> Goal of the exercise: Lines holding the word "стартера" must be located in the listing below and copied.

> Data in this exercise:
_ _ _

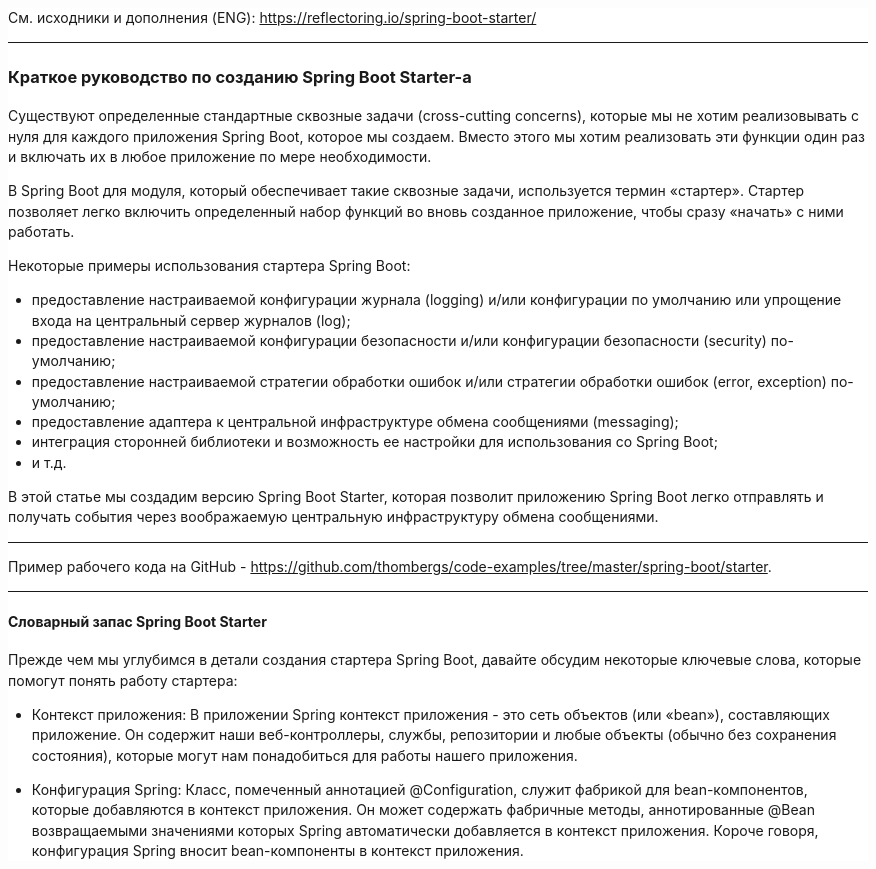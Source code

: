 См. исходники и дополнения (ENG): https://reflectoring.io/spring-boot-starter/
________________________________________________________________________________________________________________________
### Краткое руководство по созданию Spring Boot Starter-a

Существуют определенные стандартные сквозные задачи (cross-cutting concerns), которые мы не хотим реализовывать с нуля
для каждого приложения Spring Boot, которое мы создаем. Вместо этого мы хотим реализовать эти функции один раз и
включать их в любое приложение по мере необходимости.

В Spring Boot для модуля, который обеспечивает такие сквозные задачи, используется термин «стартер». Стартер позволяет
легко включить определенный набор функций во вновь созданное приложение, чтобы сразу «начать» с ними работать.

Некоторые примеры использования стартера Spring Boot:
- предоставление настраиваемой конфигурации журнала (logging) и/или конфигурации по умолчанию или упрощение входа на
  центральный сервер журналов (log);
- предоставление настраиваемой конфигурации безопасности и/или конфигурации безопасности (security) по-умолчанию;
- предоставление настраиваемой стратегии обработки ошибок и/или стратегии обработки ошибок (error, exception)
  по-умолчанию;
- предоставление адаптера к центральной инфраструктуре обмена сообщениями (messaging);
- интеграция сторонней библиотеки и возможность ее настройки для использования со Spring Boot;
- и т.д.

В этой статье мы создадим версию Spring Boot Starter, которая позволит приложению Spring Boot легко отправлять и
получать события через воображаемую центральную инфраструктуру обмена сообщениями.

________________________________________________________________________________________________________________________
Пример рабочего кода на GitHub - https://github.com/thombergs/code-examples/tree/master/spring-boot/starter.
________________________________________________________________________________________________________________________

#### Словарный запас Spring Boot Starter

Прежде чем мы углубимся в детали создания стартера Spring Boot, давайте обсудим некоторые ключевые слова, которые
помогут понять работу стартера:

- Контекст приложения: В приложении Spring контекст приложения - это сеть объектов (или «bean»), составляющих приложение.
                       Он содержит наши веб-контроллеры, службы, репозитории и любые объекты (обычно без сохранения
                       состояния), которые могут нам понадобиться для работы нашего приложения.

- Конфигурация Spring: Класс, помеченный аннотацией @Configuration, служит фабрикой для bean-компонентов, которые
                       добавляются в контекст приложения. Он может содержать фабричные методы, аннотированные @Bean
                       возвращаемыми значениями которых Spring автоматически добавляется в контекст приложения. 
                       Короче говоря, конфигурация Spring вносит bean-компоненты в контекст приложения.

_ _ _

> Output for this task:
Некоторые примеры использования стартера Spring Boot:
Прежде чем мы углубимся в детали создания стартера Spring Boot, давайте обсудим некоторые ключевые слова, которые
помогут понять работу стартера:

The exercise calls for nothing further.